In March of 2021, I speculated about the future of teaching conferences in a post-Covid world. As we get closer to that time, it seems wise to revisit the topic. Also, as you read this, I am in the third day of an in-person conference that I am hosting at my school.
In my newsletter last March, I took the position that attending a remote conference from the comfort and convenience of your own home was a net good. But I admitted that it felt like something was missing.
Now, 2.5 years into the pandemic, we have learned that we still need to be with each other. There is just something human, and invaluable, about being together. Seeing each other in-person, in the flesh, and observing body language as well as speech inflections, neither of which we might have picked up over Zoom. Sharing a meal together, as humans have for millennia, is hard to replicated online. And it remains difficult to introduce yourself to another person in a chat box. It just does.

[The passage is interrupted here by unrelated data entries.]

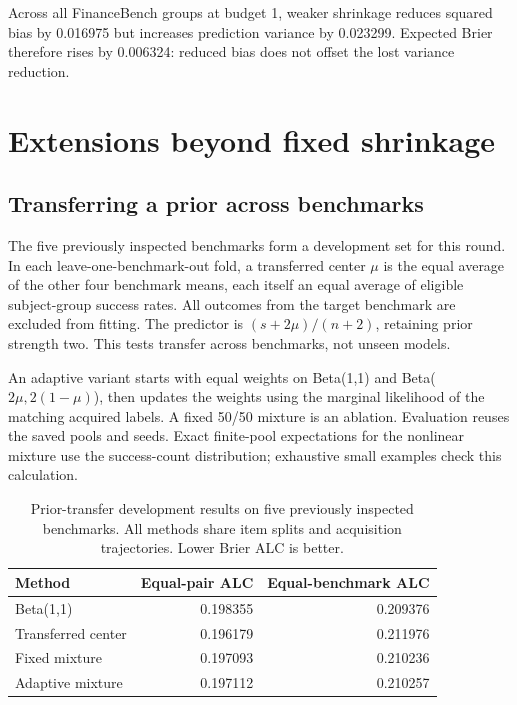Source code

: \documentclass{article}
\begin{document}
Across all FinanceBench groups at budget 1, weaker shrinkage reduces squared bias by 0.016975 but increases prediction variance by 0.023299. Expected Brier therefore rises by 0.006324: reduced bias does not offset the lost variance reduction.

\section{Extensions beyond fixed shrinkage}\label{extensions-beyond-fixed-shrinkage}

\subsection{Transferring a prior across benchmarks}\label{transferring-a-prior-across-benchmarks}

The five previously inspected benchmarks form a development set for this round. In each leave-one-benchmark-out fold, a transferred center \(\mu\) is the equal average of the other four benchmark means, each itself an equal average of eligible subject-group success rates. All outcomes from the target benchmark are excluded from fitting. The predictor is \((s+2\mu)/(n+2)\), retaining prior strength two. This tests transfer across benchmarks, not unseen models.

An adaptive variant starts with equal weights on Beta(1,1) and Beta(\(2\mu,2(1-\mu)\)), then updates the weights using the marginal likelihood of the matching acquired labels. A fixed 50/50 mixture is an ablation. Evaluation reuses the saved pools and seeds. Exact finite-pool expectations for the nonlinear mixture use the success-count distribution; exhaustive small examples check this calculation.

\begin{table}[ht]
\centering
\caption{Prior-transfer development results on five previously inspected benchmarks. All methods share item splits and acquisition trajectories. Lower Brier ALC is better.}
\label{tab:transfer}
\begin{tabular}{lrr}
\toprule
Method & Equal-pair ALC & Equal-benchmark ALC \\
\midrule
Beta(1,1) & 0.198355 & 0.209376 \\
Transferred center & 0.196179 & 0.211976 \\
Fixed mixture & 0.197093 & 0.210236 \\
Adaptive mixture & 0.197112 & 0.210257 \\
\bottomrule
\end{tabular}
\end{table}
\end{document}
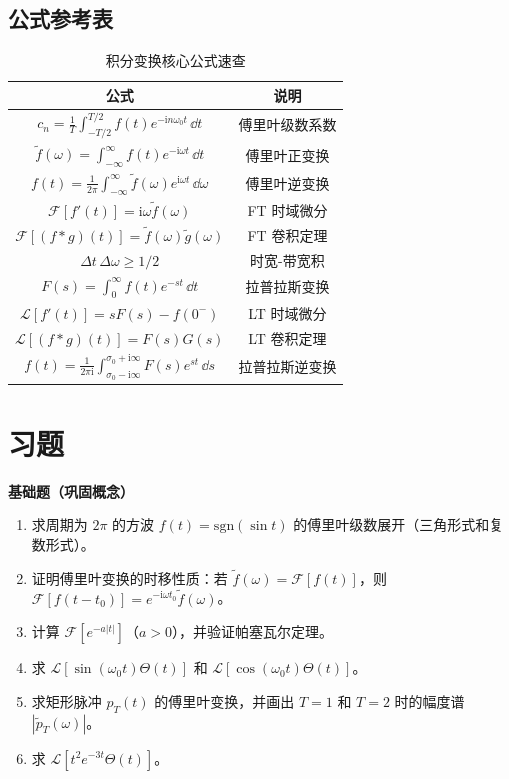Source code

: \subsection*{公式参考表}

\begin{table}[h]
\centering
\caption{积分变换核心公式速查}
\label{tab:transform_formulas}
\begin{tabular}{c|c}
\toprule
公式 & 说明 \\
\midrule
$c_n = \frac{1}{T}\int_{-T/2}^{T/2} f(t)e^{-\mathrm{i}n\omega_0 t}\,\dd t$ & 傅里叶级数系数 \\
$\tilde{f}(\omega) = \int_{-\infty}^{\infty} f(t)e^{-\mathrm{i}\omega t}\,\dd t$ & 傅里叶正变换 \\
$f(t) = \frac{1}{2\pi}\int_{-\infty}^{\infty} \tilde{f}(\omega)e^{\mathrm{i}\omega t}\,\dd\omega$ & 傅里叶逆变换 \\
$\mathcal{F}[f'(t)] = \mathrm{i}\omega\tilde{f}(\omega)$ & FT 时域微分 \\
$\mathcal{F}[(f*g)(t)] = \tilde{f}(\omega)\tilde{g}(\omega)$ & FT 卷积定理 \\
$\Delta t\,\Delta\omega \geq 1/2$ & 时宽-带宽积 \\
$F(s) = \int_0^{\infty} f(t)e^{-st}\,\dd t$ & 拉普拉斯变换 \\
$\mathcal{L}[f'(t)] = sF(s) - f(0^-)$ & LT 时域微分 \\
$\mathcal{L}[(f*g)(t)] = F(s)G(s)$ & LT 卷积定理 \\
$f(t) = \frac{1}{2\pi\mathrm{i}}\int_{\sigma_0-\mathrm{i}\infty}^{\sigma_0+\mathrm{i}\infty} F(s)e^{st}\,\dd s$ & 拉普拉斯逆变换 \\
\bottomrule
\end{tabular}
\end{table}

\section*{习题}

\textbf{基础题（巩固概念）}

\begin{enumerate}
\item 求周期为 $2\pi$ 的方波 $f(t) = \mathrm{sgn}(\sin t)$ 的傅里叶级数展开（三角形式和复数形式）。
\item 证明傅里叶变换的时移性质：若 $\tilde{f}(\omega) = \mathcal{F}[f(t)]$，则 $\mathcal{F}[f(t-t_0)] = e^{-\mathrm{i}\omega t_0}\tilde{f}(\omega)$。
\item 计算 $\mathcal{F}[e^{-a|t|}]$（$a>0$），并验证帕塞瓦尔定理。
\item 求 $\mathcal{L}[\sin(\omega_0 t)\Theta(t)]$ 和 $\mathcal{L}[\cos(\omega_0 t)\Theta(t)]$。
\item 求矩形脉冲 $p_T(t)$ 的傅里叶变换，并画出 $T=1$ 和 $T=2$ 时的幅度谱 $|\tilde{p}_T(\omega)|$。
\item 求 $\mathcal{L}[t^2 e^{-3t}\Theta(t)]$。
\end{enumerate}

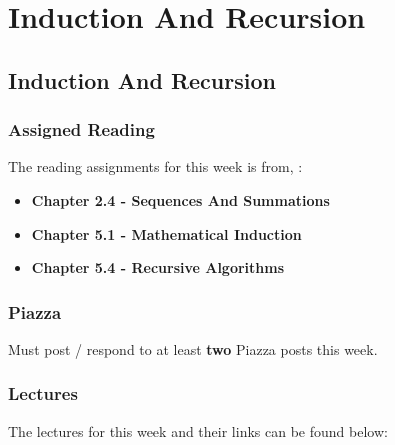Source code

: \clearpage

\renewcommand{\ChapTitle}{Induction And Recursion}
\renewcommand{\SectionTitle}{Induction And Recursion}

\chapter{\ChapTitle}
\section{\SectionTitle}

\subsection{Assigned Reading}

The reading assignments for this week is from, \Textbook:

\begin{itemize}
    \item \textbf{Chapter 2.4 - Sequences And Summations}
    \item \textbf{Chapter 5.1 - Mathematical Induction}
    \item \textbf{Chapter 5.4 - Recursive Algorithms}
\end{itemize}

\subsection{Piazza}

Must post / respond to at least \textbf{two} Piazza posts this week.

\subsection{Lectures}

The lectures for this week and their links can be found below:

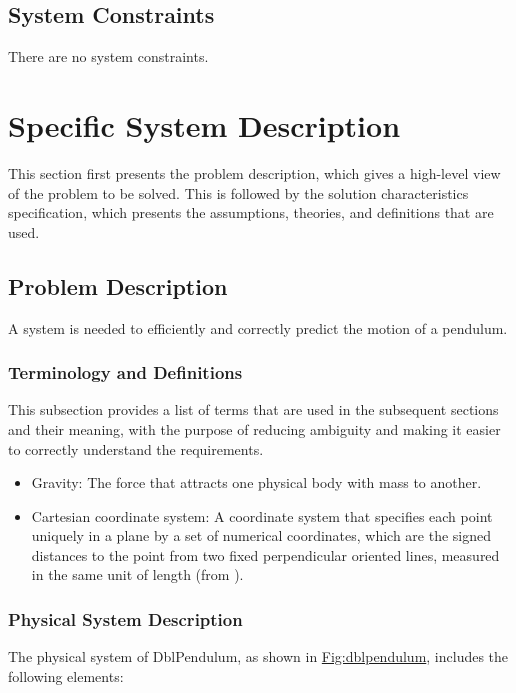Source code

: \documentclass[12pt]{article}
\begin{document}
\subsection{System Constraints}
\label{Sec:SysConstraints}
There are no system constraints.

\section{Specific System Description}
\label{Sec:SpecSystDesc}
This section first presents the problem description, which gives a high-level view of the problem to be solved. This is followed by the solution characteristics specification, which presents the assumptions, theories, and definitions that are used.

\subsection{Problem Description}
\label{Sec:ProbDesc}
A system is needed to efficiently and correctly predict the motion of a pendulum.

\subsubsection{Terminology and Definitions}
\label{Sec:TermDefs}
This subsection provides a list of terms that are used in the subsequent sections and their meaning, with the purpose of reducing ambiguity and making it easier to correctly understand the requirements.

\begin{itemize}
\item{Gravity: The force that attracts one physical body with mass to another.}
\item{Cartesian coordinate system: A coordinate system that specifies each point uniquely in a plane by a set of numerical coordinates, which are the signed distances to the point from two fixed perpendicular oriented lines, measured in the same unit of length (from \cite{cartesianWiki}).}
\end{itemize}
\subsubsection{Physical System Description}
\label{Sec:PhysSyst}
The physical system of DblPendulum, as shown in \hyperref[Figure:dblpendulum]{Fig:dblpendulum}, includes the following elements:
\end{document}
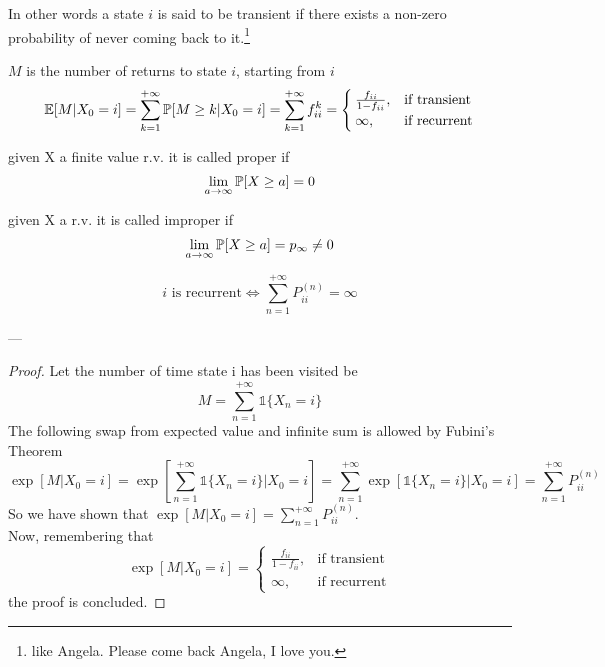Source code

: 	In other words a state $i$ is said to be transient if there exists a non-zero probability of never coming back to it.\footnote{like Angela. Please come back Angela, I love you.}

	\begin{definition}
		$M$ is the number of returns to state $i$, starting from $i$
		$$\mathbb{E}[M | X_0 = i] = \sum\limits_{k=1}^{+\infty} \mathbb{P}[M\geq k | X_0 = i] = \sum\limits_{k=1}^{+\infty} f_{ii}^k = \begin{cases}
		\frac{f_{ii}}{1-f_{ii}}, & \text{if transient} \\
		\infty, & \text{if recurrent}
		\end{cases}$$
	\end{definition}

	\begin{definition}[Proper r.v]
		given X a finite value r.v. it is called proper if $$\lim_{a\to \infty} \mathbb{P}[X\geq a] = 0$$
	\end{definition}

	\begin{definition}[Improper r.v]
		given X a r.v. it is called improper if  $$\lim_{a\to \infty} \mathbb{P}[X\geq a] = p_\infty \ne 0$$
	\end{definition}

	\begin{theorem}
		$$i  \text{ is recurrent} \iff \sum\limits_{n=1}^{+\infty} P_{ii}^{(n)} = \infty$$
	\end{theorem}
	---

	\begin{proof}
		Let the number of time state i has been visited be $$M = \sum\limits_{n=1}^{+\infty} \mathds{1}\{X_n =i\} $$
		The following swap from expected value and infinite sum is allowed by Fubini's Theorem
		$$
			\exp[M | X_0 = i] = \exp\left[\sum\limits_{n=1}^{+\infty} \mathds{1}\{X_n = i\} | X_0 = i\right]
			= \sum\limits_{n=1}^{+\infty} \exp\left[\mathds{1}\{ X_n = i\} | X_0 = i\right] = \sum\limits_{n=1}^{+\infty} P_{ii}^{(n)}
		$$
		So we have shown that $\exp[M | X_0=i] = \sum\limits_{n=1}^{+\infty} P_{ii}^{(n)}$.\\
		Now, remembering that $$ \exp[M | X_0 = i] = \begin{cases}
		\frac{f_{ii}}{1-f_{ii}}, & \text{if transient} \\
		\infty, & \text{if recurrent}
		\end{cases}$$
		the proof is concluded.
	\end{proof}

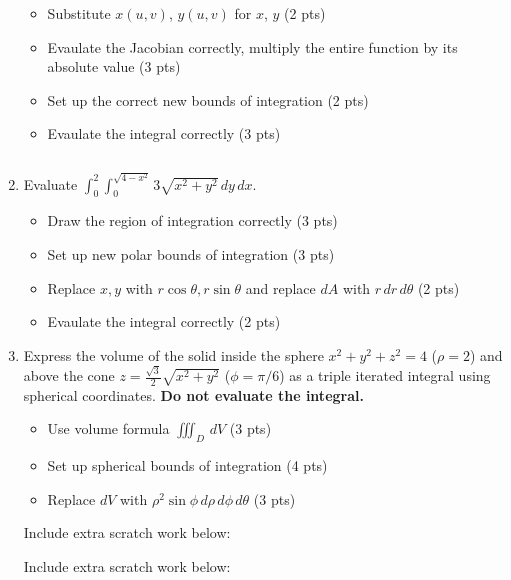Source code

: \documentclass[12pt]{article}
\newcommand{\up}{$~$\vspace*{-0.7in}}
\newcommand{\liner}{\noindent\underline{\hspace*{7in}}}
\newcommand{\ds}{\displaystyle}
\begin{document}
\begin{enumerate}
  \begin{itemize}
  \item Substitute $x(u,v)$, $y(u,v)$ for $x$, $y$ (2 pts)
  \item Evaulate the Jacobian correctly, multiply the entire function by its absolute value (3 pts)
  \item Set up the correct new bounds of integration (2 pts)
  \item Evaulate the integral correctly (3 pts)
  \end{itemize}

\vspace*{7in}

\liner

\newpage\up


\item Evaluate $\ds\int_{0}^2\int_0^{\sqrt{4-x^2}} 3\sqrt{x^2+y^2}\,dy\,dx$.

  \begin{itemize}
  \item Draw the region of integration correctly (3 pts)
  \item Set up new polar bounds of integration (3 pts)
  \item Replace $x,y$ with $r\cos\theta,r\sin\theta$ and replace $dA$ with $r\,dr\,d\theta$ (2 pts)
  \item Evaulate the integral correctly (2 pts)
  \end{itemize}

\vspace*{7.6in}

\liner

\newpage


\item Express the volume of the solid inside the sphere $x^2+y^2+z^2=4$ ($\rho=2$) and above the cone $z=\frac{\sqrt{3}}{2}\sqrt{x^2+y^2}$ ($\phi=\pi/6$) as a triple iterated integral using spherical coordinates. \textbf{Do not evaluate the integral.}

  \begin{itemize}
  \item Use volume formula $\iiint_D \,dV$ (3 pts)
  \item Set up spherical bounds of integration (4 pts)
  \item Replace $dV$ with $\rho^2\sin\phi\,d\rho\,d\phi\,d\theta$ (3 pts)
  \end{itemize}

\vspace*{7in}

\liner

\newpage

\centerline{Include extra scratch work below:}
\liner
\newpage
\centerline{Include extra scratch work below:}
\liner

\end{enumerate}
\end{document}
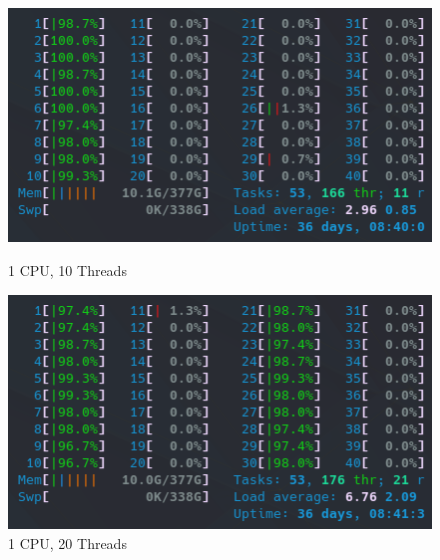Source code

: \begin{figure}[!h]
    \centering
    \captionsetup{width=.48\linewidth}
    \begin{minipage}[t]{0.48\textwidth}
        \includegraphics[width=\textwidth]{figures/configurations/OMP/htop_cpus/1CPU_10Threads.png}
        \caption{1 CPU, 10 Threads}\label{fig:1CPU_10Threads}
    \end{minipage}
    \hspace{0.4cm}
    \centering
    \captionsetup{width=.48\linewidth}
    \begin{minipage}[t]{0.48\textwidth}
        \includegraphics[width=\textwidth]{figures/configurations/OMP/htop_cpus/1CPU_20Threads.png}
        \caption{1 CPU, 20 Threads}\label{fig:1CPU_20Threads}
    \end{minipage}


\end{figure}
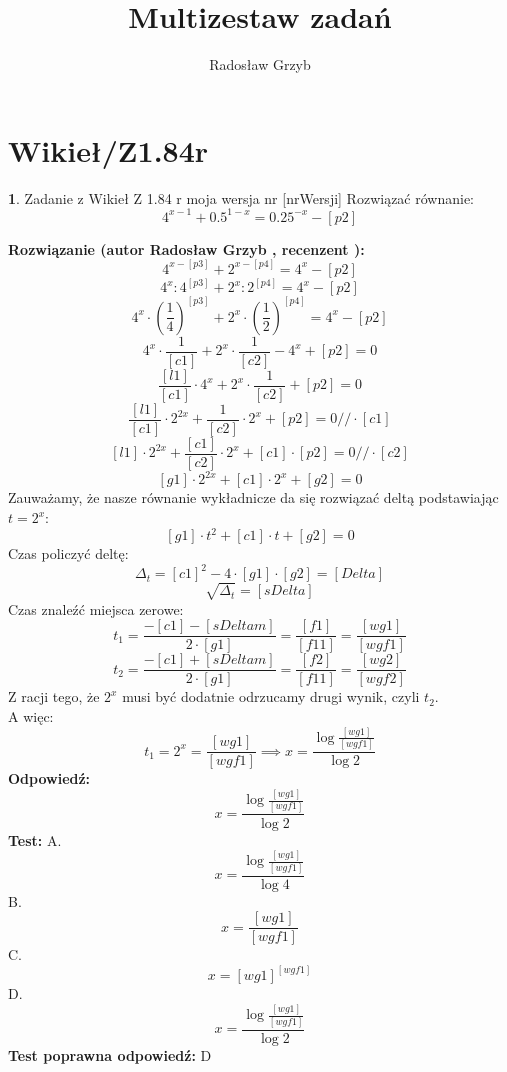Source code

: \documentclass[12pt, a4paper]{article}
\title{Multizestaw zadań}
\author{Radosław Grzyb}
\date{}
\theoremstyle{definition} %
\newtheorem{zad}{}
\newcommand{\kategoria}[1]{\section{#1}} %
\newcommand{\zadStart}[1]{\begin{zad}#1\newline} %
\newcommand{\zadStop}{\end{zad}}   %
\newcommand{\rozwStart}[2]{\noindent \textbf{Rozwiązanie (autor #1 , recenzent #2): }\newline} %
\newcommand{\rozwStop}{\newline}                                            %
\newcommand{\odpStart}{\noindent \textbf{Odpowiedź:}\newline}    %
\newcommand{\odpStop}{\newline}                                             %
\newcommand{\testStart}{\noindent \textbf{Test:}\newline} %
\newcommand{\testStop}{\newline} %
\newcommand{\kluczStart}{\noindent \textbf{Test poprawna odpowiedź:}\newline} %
\newcommand{\kluczStop}{\newline} %
\begin{document}
\maketitle
\kategoria{Wikieł/Z1.84r}
\zadStart{Zadanie z Wikieł Z 1.84 r moja wersja nr [nrWersji]}
Rozwiązać równanie:
$$4^{x-1}+0.5^{1-x}=0.25^{-x}-[p2]$$
\zadStop
\rozwStart{Radosław Grzyb}{}
$$4^{x-[p3]}+2^{x-[p4]}=4^{x}-[p2]$$
$$4^{x}:4^{[p3]}+2^{x}:2^{[p4]}=4^{x}-[p2]$$
$$4^{x}\cdot(\frac{1}{4})^{[p3]}+2^{x}\cdot(\frac{1}{2})^{[p4]}=4^{x}-[p2]$$
$$4^{x}\cdot\frac{1}{[c1]}+2^{x}\cdot\frac{1}{[c2]}-4^{x}+[p2]=0$$
$$\frac{[l1]}{[c1]}\cdot4^{x}+2^{x}\cdot\frac{1}{[c2]}+[p2]=0$$
$$\frac{[l1]}{[c1]}\cdot2^{2x}+\frac{1}{[c2]}\cdot2^{x}+[p2]=0 //\cdot[c1]$$
$$[l1]\cdot2^{2x}+\frac{[c1]}{[c2]}\cdot2^{x}+[c1]\cdot[p2]=0 //\cdot[c2]$$
$$[g1]\cdot2^{2x}+[c1]\cdot2^{x}+[g2]=0$$
Zauważamy, że nasze równanie wykładnicze da się rozwiązać deltą podstawiając $t=2^{x}$:
$$[g1]\cdot t^{2}+[c1]\cdot t+[g2]=0$$
Czas policzyć deltę:
$$\Delta_{t}=[c1]^{2}-4\cdot[g1]\cdot[g2]=[Delta]$$
$$\sqrt{\Delta_{t}}=[sDelta]$$
Czas znaleźć miejsca zerowe:
$$t_{1}=\frac{-[c1]-[sDeltam]}{2\cdot[g1]}=\frac{[f1]}{[f11]}=\frac{[wg1]}{[wgf1]}$$
$$t_{2}=\frac{-[c1]+[sDeltam]}{2\cdot[g1]}=\frac{[f2]}{[f11]}=\frac{[wg2]}{[wgf2]}$$
Z racji tego, że $2^{x}$ musi być dodatnie odrzucamy drugi wynik, czyli $t_{2}$.\\
A więc:
$$t_{1}=2^{x}=\frac{[wg1]}{[wgf1]}\implies x=\frac{\log\frac{[wg1]}{[wgf1]}}{\log2}$$
\rozwStop
\odpStart
$$x=\frac{\log\frac{[wg1]}{[wgf1]}}{\log2}$$
\odpStop
\testStart
A. $$x=\frac{\log\frac{[wg1]}{[wgf1]}}{\log4}$$
B. $$x=\frac{[wg1]}{[wgf1]}$$
C. $$x=[wg1]^{[wgf1]}$$
D. $$x=\frac{\log\frac{[wg1]}{[wgf1]}}{\log2}$$
\testStop
\kluczStart
D
\kluczStop
\end{document}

As I noted more than a year ago, we convey so much more information in-person than we do on a screen. Screens only show your head and shoulders (usually), and not fully revealing of your full humanity even at that. After all, Zoom has a feature to “Touch up my Appearance.” Not that I have ever used it or anything. Uhh. OK, I use it all the time. (But you don’t have to confess that you do too.)
Conferences are not fully back yet. At the same conference on the same themes in September of 2019 - just five months before everything shut down - we had 165 attendees, and I had to turn people away at the last because we had reached capacity for the rooms we were using. This time, there does seem to be some “depression” of our numbers. I was expecting around 75-80 but we will actually have 110 at this conference. Not quite the numbers we had the last time, but more than a respectable showing.
I have had a few people express interest in attending the conference virtually, and I have turned them down. As I have noted here before, I believe our future is hybrid, and that means for this conference that four of the presentations will be a mixed in-person and online speaker panels. Each of those four people joining us remotely to present had a last-minute medical or family issue that prevented them from attending.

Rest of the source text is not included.